Plain-text document sources:
------------------------
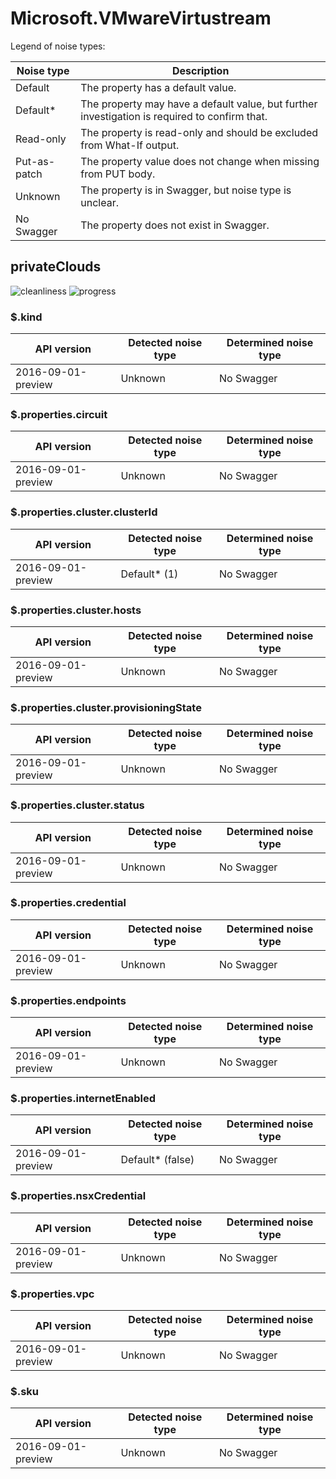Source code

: # Microsoft.VMwareVirtustream

Legend of noise types:

| Noise type   | Description                                                                                   |
| ------------ | --------------------------------------------------------------------------------------------- |
| Default      | The property has a default value.                                                             |
| Default*     | The property may have a default value, but further investigation is required to confirm that. |
| Read-only    | The property is read-only and should be excluded from What-If output.                         |
| Put-as-patch | The property value does not change when missing from PUT body.                                |
| Unknown      | The property is in Swagger, but noise type is unclear.                                        |
| No Swagger   | The property does not exist in Swagger.                                                       |

## privateClouds

![cleanliness](https://img.shields.io/badge/cleanliness-unknown-blue) ![progress](https://img.shields.io/badge/progress-0.00%25%20(0%20/%2012)-red)

### \$.kind

| API version        | Detected noise type | Determined noise type |
| ------------------ | ------------------- | --------------------- |
| 2016-09-01-preview | Unknown             | No Swagger            |

### \$.properties.circuit

| API version        | Detected noise type | Determined noise type |
| ------------------ | ------------------- | --------------------- |
| 2016-09-01-preview | Unknown             | No Swagger            |

### \$.properties.cluster.clusterId

| API version        | Detected noise type | Determined noise type |
| ------------------ | ------------------- | --------------------- |
| 2016-09-01-preview | Default* (1)        | No Swagger            |

### \$.properties.cluster.hosts

| API version        | Detected noise type | Determined noise type |
| ------------------ | ------------------- | --------------------- |
| 2016-09-01-preview | Unknown             | No Swagger            |

### \$.properties.cluster.provisioningState

| API version        | Detected noise type | Determined noise type |
| ------------------ | ------------------- | --------------------- |
| 2016-09-01-preview | Unknown             | No Swagger            |

### \$.properties.cluster.status

| API version        | Detected noise type | Determined noise type |
| ------------------ | ------------------- | --------------------- |
| 2016-09-01-preview | Unknown             | No Swagger            |

### \$.properties.credential

| API version        | Detected noise type | Determined noise type |
| ------------------ | ------------------- | --------------------- |
| 2016-09-01-preview | Unknown             | No Swagger            |

### \$.properties.endpoints

| API version        | Detected noise type | Determined noise type |
| ------------------ | ------------------- | --------------------- |
| 2016-09-01-preview | Unknown             | No Swagger            |

### \$.properties.internetEnabled

| API version        | Detected noise type | Determined noise type |
| ------------------ | ------------------- | --------------------- |
| 2016-09-01-preview | Default* (false)    | No Swagger            |

### \$.properties.nsxCredential

| API version        | Detected noise type | Determined noise type |
| ------------------ | ------------------- | --------------------- |
| 2016-09-01-preview | Unknown             | No Swagger            |

### \$.properties.vpc

| API version        | Detected noise type | Determined noise type |
| ------------------ | ------------------- | --------------------- |
| 2016-09-01-preview | Unknown             | No Swagger            |

### \$.sku

| API version        | Detected noise type | Determined noise type |
| ------------------ | ------------------- | --------------------- |
| 2016-09-01-preview | Unknown             | No Swagger            |
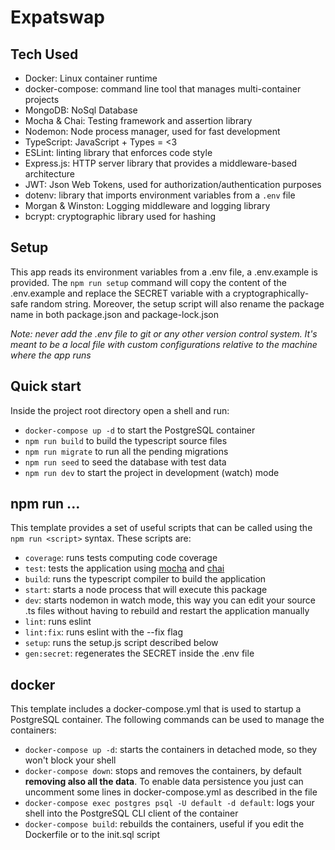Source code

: # Expatswap

## Tech Used
- Docker: Linux container runtime
- docker-compose: command line tool that manages multi-container projects
- MongoDB: NoSql Database
- Mocha & Chai: Testing framework and assertion library
- Nodemon: Node process manager, used for fast development
- TypeScript: JavaScript + Types = <3
- ESLint: linting library that enforces code style
- Express.js: HTTP server library that provides a middleware-based architecture
- JWT: Json Web Tokens, used for authorization/authentication purposes
- dotenv: library that imports environment variables from a `.env` file
- Morgan & Winston: Logging middleware and logging library
- bcrypt: cryptographic library used for hashing

## Setup
This app reads its environment variables from a .env file, a .env.example is provided.
The `npm run setup` command will copy the content of the .env.example and replace the SECRET variable with a cryptographically-safe random string.
Moreover, the setup script will also rename the package name in both package.json and package-lock.json

_Note: never add the .env file to git or any other version control system. It's meant to be a local file with custom configurations relative to the machine where the app runs_

## Quick start

Inside the project root directory open a shell and run:
- `docker-compose up -d` to start the PostgreSQL container
- `npm run build` to build the typescript source files
- `npm run migrate` to run all the pending migrations
- `npm run seed` to seed the database with test data
- `npm run dev` to start the project in development (watch) mode

## npm run ...

This template provides a set of useful scripts that can be called using the `npm run <script>` syntax.
These scripts are:

- `coverage`: runs tests computing code coverage
- `test`: tests the application using [mocha](https://www.npmjs.com/package/mocha) and [chai](https://www.npmjs.com/package/chai)
- `build`: runs the typescript compiler to build the application
- `start`: starts a node process that will execute this package
- `dev`: starts nodemon in watch mode, this way you can edit your source .ts files without having to rebuild and restart the application manually
- `lint`: runs eslint
- `lint:fix`: runs eslint with the --fix flag
- `setup`: runs the setup.js script described below
- `gen:secret`: regenerates the SECRET inside the .env file

## docker

This template includes a docker-compose.yml that is used to startup a PostgreSQL container. The following commands can be used to manage the containers:
- `docker-compose up -d`: starts the containers in detached mode, so they won't block your shell
- `docker-compose down`: stops and removes the containers, by default **removing also all the data**. To enable data persistence you just can uncomment some lines in docker-compose.yml as described in the file
- `docker-compose exec postgres psql -U default -d default`: logs your shell into the PostgreSQL CLI client of the container
- `docker-compose build`: rebuilds the containers, useful if you edit the Dockerfile or to the init.sql script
------------------------
_WORK ORDER_: What belongs in the answer is each line above, reproduced exactly, and no picture.

_SOLVED PROBLEM_:
Source code

: # Microsoft.VMwareVirtustream

Legend of noise types:

| Noise type   | Description                                                                                   |
| ------------ | --------------------------------------------------------------------------------------------- |
| Default      | The property has a default value.                                                             |
| Default*     | The property may have a default value, but further investigation is required to confirm that. |
| Read-only    | The property is read-only and should be excluded from What-If output.                         |
| Put-as-patch | The property value does not change when missing from PUT body.                                |
| Unknown      | The property is in Swagger, but noise type is unclear.                                        |
| No Swagger   | The property does not exist in Swagger.                                                       |

## privateClouds

![cleanliness](https://img.shields.io/badge/cleanliness-unknown-blue) ![progress](https://img.shields.io/badge/progress-0.00%25%20(0%20/%2012)-red)

### \$.kind

| API version        | Detected noise type | Determined noise type |
| ------------------ | ------------------- | --------------------- |
| 2016-09-01-preview | Unknown             | No Swagger            |

### \$.properties.circuit

| API version        | Detected noise type | Determined noise type |
| ------------------ | ------------------- | --------------------- |
| 2016-09-01-preview | Unknown             | No Swagger            |

### \$.properties.cluster.clusterId

| API version        | Detected noise type | Determined noise type |
| ------------------ | ------------------- | --------------------- |
| 2016-09-01-preview | Default* (1)        | No Swagger            |

### \$.properties.cluster.hosts

| API version        | Detected noise type | Determined noise type |
| ------------------ | ------------------- | --------------------- |
| 2016-09-01-preview | Unknown             | No Swagger            |

### \$.properties.cluster.provisioningState

| API version        | Detected noise type | Determined noise type |
| ------------------ | ------------------- | --------------------- |
| 2016-09-01-preview | Unknown             | No Swagger            |

### \$.properties.cluster.status

| API version        | Detected noise type | Determined noise type |
| ------------------ | ------------------- | --------------------- |
| 2016-09-01-preview | Unknown             | No Swagger            |

### \$.properties.credential

| API version        | Detected noise type | Determined noise type |
| ------------------ | ------------------- | --------------------- |
| 2016-09-01-preview | Unknown             | No Swagger            |

### \$.properties.endpoints

| API version        | Detected noise type | Determined noise type |
| ------------------ | ------------------- | --------------------- |
| 2016-09-01-preview | Unknown             | No Swagger            |

### \$.properties.internetEnabled

| API version        | Detected noise type | Determined noise type |
| ------------------ | ------------------- | --------------------- |
| 2016-09-01-preview | Default* (false)    | No Swagger            |

### \$.properties.nsxCredential

| API version        | Detected noise type | Determined noise type |
| ------------------ | ------------------- | --------------------- |
| 2016-09-01-preview | Unknown             | No Swagger            |

### \$.properties.vpc

| API version        | Detected noise type | Determined noise type |
| ------------------ | ------------------- | --------------------- |
| 2016-09-01-preview | Unknown             | No Swagger            |

### \$.sku

| API version        | Detected noise type | Determined noise type |
| ------------------ | ------------------- | --------------------- |
| 2016-09-01-preview | Unknown             | No Swagger            |
Source code

: # Expatswap

## Tech Used
- Docker: Linux container runtime
- docker-compose: command line tool that manages multi-container projects
- MongoDB: NoSql Database
- Mocha & Chai: Testing framework and assertion library
- Nodemon: Node process manager, used for fast development
- TypeScript: JavaScript + Types = <3
- ESLint: linting library that enforces code style
- Express.js: HTTP server library that provides a middleware-based architecture
- JWT: Json Web Tokens, used for authorization/authentication purposes
- dotenv: library that imports environment variables from a `.env` file
- Morgan & Winston: Logging middleware and logging library
- bcrypt: cryptographic library used for hashing

## Setup
This app reads its environment variables from a .env file, a .env.example is provided.
The `npm run setup` command will copy the content of the .env.example and replace the SECRET variable with a cryptographically-safe random string.
Moreover, the setup script will also rename the package name in both package.json and package-lock.json

_Note: never add the .env file to git or any other version control system. It's meant to be a local file with custom configurations relative to the machine where the app runs_

## Quick start

Inside the project root directory open a shell and run:
- `docker-compose up -d` to start the PostgreSQL container
- `npm run build` to build the typescript source files
- `npm run migrate` to run all the pending migrations
- `npm run seed` to seed the database with test data
- `npm run dev` to start the project in development (watch) mode

## npm run ...

This template provides a set of useful scripts that can be called using the `npm run <script>` syntax.
These scripts are:

- `coverage`: runs tests computing code coverage
- `test`: tests the application using [mocha](https://www.npmjs.com/package/mocha) and [chai](https://www.npmjs.com/package/chai)
- `build`: runs the typescript compiler to build the application
- `start`: starts a node process that will execute this package
- `dev`: starts nodemon in watch mode, this way you can edit your source .ts files without having to rebuild and restart the application manually
- `lint`: runs eslint
- `lint:fix`: runs eslint with the --fix flag
- `setup`: runs the setup.js script described below
- `gen:secret`: regenerates the SECRET inside the .env file

## docker

This template includes a docker-compose.yml that is used to startup a PostgreSQL container. The following commands can be used to manage the containers:
- `docker-compose up -d`: starts the containers in detached mode, so they won't block your shell
- `docker-compose down`: stops and removes the containers, by default **removing also all the data**. To enable data persistence you just can uncomment some lines in docker-compose.yml as described in the file
- `docker-compose exec postgres psql -U default -d default`: logs your shell into the PostgreSQL CLI client of the container
- `docker-compose build`: rebuilds the containers, useful if you edit the Dockerfile or to the init.sql script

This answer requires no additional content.